Subjetividades, sujetos y corporeidades son personificadas con modos abyectos para resistir y romper el status quo. Tomamos cinco ejemplos cinematográficos protagonizados por chicas y chicos con actuaciones fuera de la “normalidad”. La película germanoamericana de 1999 Girl Interrupted, de James Mangold, ofrece una lectura sobre la respuesta adulta ante los comportamientos “fuera de lugar” de un grupo de jóvenes norteamericanas de los años sesenta, que fueron encerradas en hospitales psiquiátricos para corregir su actuar inseguro, titubeante y retraído. La segunda, también de 1999, Boys don’t Cry, nos muestra el sufrimiento y la lucha de una joven que nace con un cuerpo de mujer aunque discordante a su subjetividad, muy a tono con la película Ma vie en rose, de 1997, en la que el cuerpo sexuado reprime el género en ciernes. La biografía relatada en Boys don’t Cry expone las respuestas violentas por parte de los chicos, quienes juzgan, estigmatizan y agreden física, emocional y psicológicamente a la joven transgénero.

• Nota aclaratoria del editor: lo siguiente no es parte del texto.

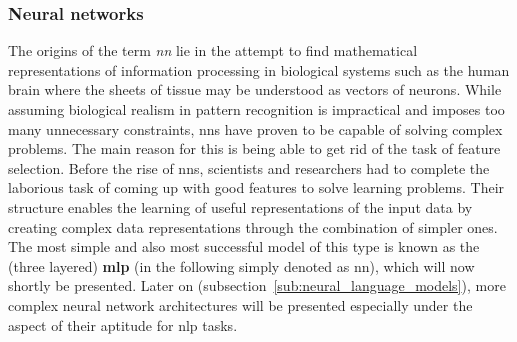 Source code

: \subsubsection{Neural networks}
\label{sub:neural_networks}

The origins of the term \textit{\gls{nn}} lie in the attempt to find mathematical representations of information processing in biological systems such as the human brain where the sheets of tissue may be understood as vectors of neurons. While assuming biological realism in pattern recognition is impractical and imposes too many unnecessary constraints, \gls{nn}s have proven to be capable of solving complex problems. The main reason for this is being able to get rid of the task of feature selection. Before the rise of \gls{nn}s, scientists and researchers had to complete the laborious task of coming up with good features to solve learning problems. Their structure enables the learning of useful representations of the input data by creating complex data representations through the combination of simpler ones. The most simple and also most successful model of this type is known as the (three layered) \textbf{\gls{mlp}} (in the following simply denoted as \gls{nn}), which will now shortly be presented. Later on (subsection~\ref{sub:neural_language_models}), more complex neural network architectures will be presented especially under the aspect of their aptitude for \gls{nlp} tasks.

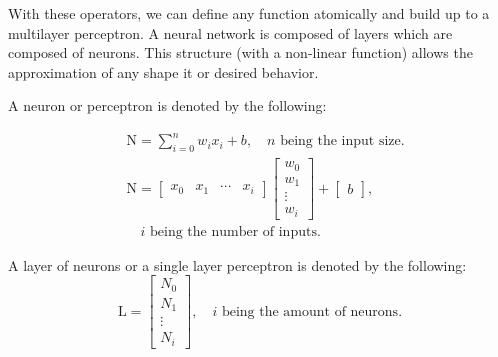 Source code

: With these operators, we can define any function atomically and build up to
a multilayer perceptron. A neural network is composed of layers which are composed of neurons. 
This structure (with a non-linear function) allows the approximation of any shape it or desired behavior. 

\begin{definition}[Neuron]
    A neuron or perceptron is denoted by the following:

    \begin{align*}
        & \text{N} = \sum_{i=0}^{n} w_i x_i + b , \quad n \text{ being the input size.} \\
        & \text{N} = 
         \begin{bmatrix}
            x_0 & x_1 & \cdots & x_i 
        \end{bmatrix}
        \begin{bmatrix}
            w_0 \\
            w_1 \\
            \vdots \\
            w_i
        \end{bmatrix}
            +
        \begin{bmatrix}
            b
        \end{bmatrix}, \\ 
        & \quad i \text{ being the number of inputs.}
    \end{align*}
\end{definition}

\begin{definition}[Layer]
    A layer of neurons or a single layer perceptron is denoted by the following:
    \begin{equation}
        \text{L} = 
        \begin{bmatrix}
        N_0 \\
        N_1 \\
        \vdots \\
        N_i    
        \end{bmatrix}, \quad i \text{ being the amount of neurons.}
    \end{equation}
\end{definition}

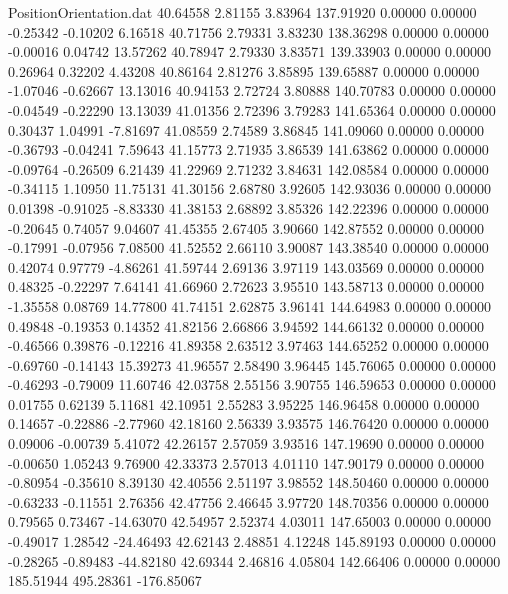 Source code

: \begin{filecontents}{PositionOrientation.dat}
  40.64558    2.81155    3.83964   137.91920    0.00000    0.00000   -0.25342   -0.10202    6.16518
  40.71756    2.79331    3.83230   138.36298    0.00000    0.00000   -0.00016    0.04742   13.57262
  40.78947    2.79330    3.83571   139.33903    0.00000    0.00000    0.26964    0.32202    4.43208
  40.86164    2.81276    3.85895   139.65887    0.00000    0.00000   -1.07046   -0.62667   13.13016
  40.94153    2.72724    3.80888   140.70783    0.00000    0.00000   -0.04549   -0.22290   13.13039
  41.01356    2.72396    3.79283   141.65364    0.00000    0.00000    0.30437    1.04991   -7.81697
  41.08559    2.74589    3.86845   141.09060    0.00000    0.00000   -0.36793   -0.04241    7.59643
  41.15773    2.71935    3.86539   141.63862    0.00000    0.00000   -0.09764   -0.26509    6.21439
  41.22969    2.71232    3.84631   142.08584    0.00000    0.00000   -0.34115    1.10950   11.75131
  41.30156    2.68780    3.92605   142.93036    0.00000    0.00000    0.01398   -0.91025   -8.83330
  41.38153    2.68892    3.85326   142.22396    0.00000    0.00000   -0.20645    0.74057    9.04607
  41.45355    2.67405    3.90660   142.87552    0.00000    0.00000   -0.17991   -0.07956    7.08500
  41.52552    2.66110    3.90087   143.38540    0.00000    0.00000    0.42074    0.97779   -4.86261
  41.59744    2.69136    3.97119   143.03569    0.00000    0.00000    0.48325   -0.22297    7.64141
  41.66960    2.72623    3.95510   143.58713    0.00000    0.00000   -1.35558    0.08769   14.77800
  41.74151    2.62875    3.96141   144.64983    0.00000    0.00000    0.49848   -0.19353    0.14352
  41.82156    2.66866    3.94592   144.66132    0.00000    0.00000   -0.46566    0.39876   -0.12216
  41.89358    2.63512    3.97463   144.65252    0.00000    0.00000   -0.69760   -0.14143   15.39273
  41.96557    2.58490    3.96445   145.76065    0.00000    0.00000   -0.46293   -0.79009   11.60746
  42.03758    2.55156    3.90755   146.59653    0.00000    0.00000    0.01755    0.62139    5.11681
  42.10951    2.55283    3.95225   146.96458    0.00000    0.00000    0.14657   -0.22886   -2.77960
  42.18160    2.56339    3.93575   146.76420    0.00000    0.00000    0.09006   -0.00739    5.41072
  42.26157    2.57059    3.93516   147.19690    0.00000    0.00000   -0.00650    1.05243    9.76900
  42.33373    2.57013    4.01110   147.90179    0.00000    0.00000   -0.80954   -0.35610    8.39130
  42.40556    2.51197    3.98552   148.50460    0.00000    0.00000   -0.63233   -0.11551    2.76356
  42.47756    2.46645    3.97720   148.70356    0.00000    0.00000    0.79565    0.73467  -14.63070
  42.54957    2.52374    4.03011   147.65003    0.00000    0.00000   -0.49017    1.28542  -24.46493
  42.62143    2.48851    4.12248   145.89193    0.00000    0.00000   -0.28265   -0.89483  -44.82180
  42.69344    2.46816    4.05804   142.66406    0.00000    0.00000  185.51944  495.28361 -176.85067
\end{filecontents}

La cuarta película, de 2000, es Billy Elliot, filme que cuestiona la heteronormatividad de un niño que sueña con ser bailarín en vez de boxeador, oficio habitual en la tradición masculina irlandesa. Vemos aquí una cultura heteronormativa inflexible en la educación de los niños y la importancia de la tradición durante la pubertad y la adolescencia. La familia, como institución, se enfoca en orientar/prohibir/permitir ciertos gustos, dejando claro que los adultos y los padres son los que ejecutan el poder imponiendo límites que producen un orden en el cual cada quien debe ocupar su lugar y donde los niños son percibidos básicamente como pasivos (Urteaga, 2009).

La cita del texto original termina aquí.